A new clinical treatment (i.e. intervention) is often studied by comparing it to a placebo or an existing intervention. Two or more patient groups with different interventions are created and the outcomes are studied. When you compare these outcomes, it is important to make sure you avoid confounding. This will increase the likelihood of capturing the true effect the intervention has on the outcome (i.e. the treatment effect).
As said before, a few methods to minimize confounding are restriction, randomization, or matching. These methods all aim to reduce the baseline differences between intervention groups. When patient characteristics are balanced between groups, they are less likely to confound the treatment effect.
Can I use p-values to assess balance in baseline between groups?
P-values can tell you whether differences between groups are likely caused by chance (i.e. random variation) or not. When a p-value is less than 0.05 (the current cut-off), the risk of mistakenly concluding that a difference is caused by chance, is <5%. P-values are an indispensable part of hypothesis testing, however, they are overused in clinical research. For more details check out this Wikipedia page on p-values.
One example of inappropriate use of p-values is to assess balance in baseline characteristics between intervention groups after an attempt to avoid confounding. Here are two examples why: (1) After randomization, the chance that observed differences are caused by random variation is 100% (p=1.0). (2) After matching, the p-value is uninformative because there is no immediate relationship between group differences and the p-value. Therefore, the p-value is inadequate to assess and optimize balance at baseline.

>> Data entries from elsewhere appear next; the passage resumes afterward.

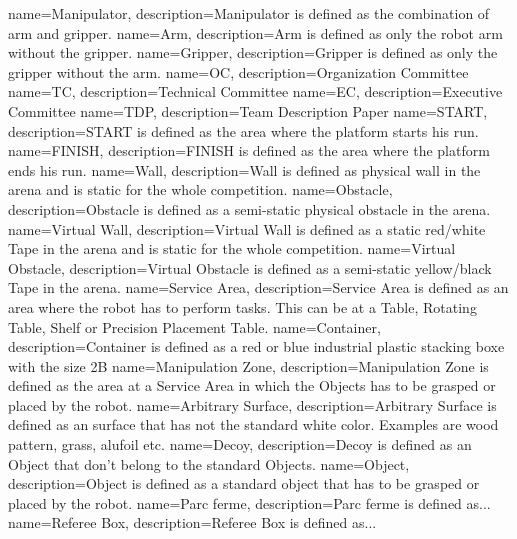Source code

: {
	name=Manipulator,
	description={Manipulator is defined as the combination of arm and gripper.}
}
{
	name=Arm,
	description={Arm is defined as only the robot arm without the gripper.}
}
{
	name=Gripper,
	description={Gripper is defined as only the gripper without the arm.}
}
{
	name=OC,
	description={Organization Committee}
}
{
	name=TC,
	description={Technical Committee}
}
{
	name=EC,
	description={Executive Committee}
}
{
	name=TDP,
	description={Team Description Paper}
}
{
	name=START,
	description={START is defined as the area where the platform starts his run.}
}
{
	name=FINISH,
	description={FINISH is defined as the area where the platform ends his run.}
}
{
	name=Wall,
	description={Wall is defined as physical wall in the arena and is static for the whole competition.}
}
{
	name=Obstacle,
	description={Obstacle is defined as a semi-static physical obstacle in the arena.}
}
{
	name=Virtual Wall,
	description={Virtual Wall is defined as a static red/white Tape in the arena and is static for the whole competition.}
}
{
	name=Virtual Obstacle,
	description={Virtual Obstacle is defined as a semi-static yellow/black Tape in the arena.}
}
{
	name=Service Area,
	description={Service Area is defined as an area where the robot has to perform tasks. This can be at a Table, Rotating Table, Shelf or Precision Placement Table.}
}
{
	name=Container,
	description={Container is defined as a red or blue industrial plastic stacking boxe with the size 2B }
}
{
	name=Manipulation Zone,
	description={Manipulation Zone is defined as the area at a Service Area in which the Objects has to be grasped or placed by the robot.}
}
{
	name=Arbitrary Surface,
	description={Arbitrary Surface is defined as an surface that has not the standard white color. Examples are wood pattern, grass, alufoil etc.}
}
{
	name=Decoy,
	description={Decoy is defined as an Object that don't belong to the standard Objects.}
}
{
	name=Object,
	description={Object is defined as a standard object that has to be grasped or placed by the robot.}
}
{
	name=Parc ferme,
	description={Parc ferme is defined as...}
}
{
	name=Referee Box,
	description={Referee Box is defined as...}
}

The current best practice for baseline assessment is to use the standardized mean difference (SMD). This ratio is calculated by dividing the difference in means between groups by the standard deviation of the variable among all study participants. An SMD of 0 indicates perfect balance, whereas an SMD of 1 indicates infinite imbalance. A typical rule of thumb for adequate balance is an SMD <0.1 (or 10%). For more details check out this Cochrane page on the SMD.
Using SMDs instead of p-values for baseline comparison will improve the quality of your study. However, keep in mind that some (late adapting) journals still require the use of p-values for baseline tables.